Nas últimas cinco décadas, o Brasil mudou-se para as grandes cidades, tornou-se um dos países mais urbanizados do planeta. Mas seu coração sofre uma nostalgia do campo infinito que ficou para trás: "Eu quero mais espaço!" Não é por outra razão que os paulistanos elegeram a onça suçuarana como animal símbolo da cidade. As canções populares no país choram a saudade de um amor distante, da casinha branca lá no pé da serra, onde a lua faz clarão...

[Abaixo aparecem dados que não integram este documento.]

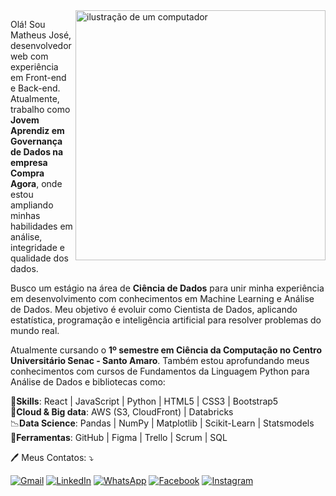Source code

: <img src="https://raw.githubusercontent.com/MicaelliMedeiros/micaellimedeiros/master/image/computer-illustration.png" alt="ilustração de um computador" min-width="400px" max-width="400px" width="400px" align="right">

<p align="left"> 
Olá! Sou Matheus José, desenvolvedor web com experiência em Front-end e Back-end. Atualmente, trabalho como <strong>Jovem Aprendiz em Governança de Dados na empresa Compra Agora</strong>, onde estou ampliando minhas habilidades em análise, integridade e qualidade dos dados.

Busco um estágio na área de <strong>Ciência de Dados</strong> para unir minha experiência em desenvolvimento com conhecimentos em Machine Learning e Análise de Dados. Meu objetivo é evoluir como Cientista de Dados, aplicando estatística, programação e inteligência artificial para resolver problemas do mundo real.

Atualmente cursando o <strong>1º semestre em Ciência da Computação no Centro Universitário Senac - Santo Amaro</strong>. Também estou aprofundando meus conhecimentos com cursos de Fundamentos da Linguagem Python para Análise de Dados e bibliotecas como:
</p>

<p align="left">
</p>
<p align="left">
  <strong>🚀Skills</strong>: React | JavaScript | Python | HTML5 | CSS3 | Bootstrap5 <br>
  <strong>💾Cloud & Big data</strong>: AWS (S3, CloudFront) | Databricks  <br>
  📉<strong>Data Science</strong>: Pandas | NumPy | Matplotlib | Scikit-Learn | Statsmodels   <br>
  💼<strong>Ferramentas</strong>: GitHub |  Figma | Trello | Scrum | SQL  <br>
</p>

<p align="left">
  🖊️ Meus Contatos: ⤵️
</p>

<p align="left">
  <a href="#" title="Gmail">
  <img src="https://img.shields.io/badge/-Gmail-FF0000?style=flat-square&labelColor=FF0000&logo=gmail&logoColor=white&link=LINK-DO-SEU-GMAIL" alt="Gmail"/></a>

  <a href="#" title="LinkedIn">
  <img src="https://img.shields.io/badge/-Linkedin-0e76a8?style=flat-square&logo=Linkedin&logoColor=white&link=LINK-DO-SEU-LINKEDIN" alt="LinkedIn"/></a>

  <a href="#" title="WhatsApp">
  <img src="https://img.shields.io/badge/-WhatsApp-25d366?style=flat-square&labelColor=25d366&logo=whatsapp&logoColor=white&link=API-DO-SEU-WHATSAPP" alt="WhatsApp"/></a>

  <a href="#" title="Facebook">
  <img src="https://img.shields.io/badge/-Facebook-3b5998?style=flat-square&labelColor=3b5998&logo=facebook&logoColor=white&link=LINK-DO-SEU-FACEBOOK" alt="Facebook"/></a>

  <a href="#" title="Instagram">
  <img src="https://img.shields.io/badge/-Instagram-DF0174?style=flat-square&labelColor=DF0174&logo=instagram&logoColor=white&link=LINK-DO-SEU-INSTAGRAM" alt="Instagram"/></a>
</p>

Chega de saudade. Em todo o planeta, cada vez mais gente se muda para as grandes cidades em busca de conforto, dinheiro, realização e a solidariedade da presença de muitos outros humanos ao redor. E os urbanos nostálgicos, que buscam a vida longe dos centros, em poucos anos se dão conta de que Alphaville é apenas outro bairro qualquer, com o agravante de estar separado da Sé por horas a mais de congestionamento.

As cidades são a mais antiga forma de "rede social", criadoras de esquemas colaborativos que permitem a soma dos conhecimentos de seus habitantes. "As grandes aglomerações humanas são motores de inovação desde o tempo em que Platão e Sócrates debatiam numa praça de Atenas. A grande prosperidade contemporânea de Londres, Bangalore ou Tóquio decorre de sua capacidade de produzir novas ideias", escreve Edward Glaeser no badalado livro "Triumph of the City", que define a cidade em si como a maior invenção da humanidade.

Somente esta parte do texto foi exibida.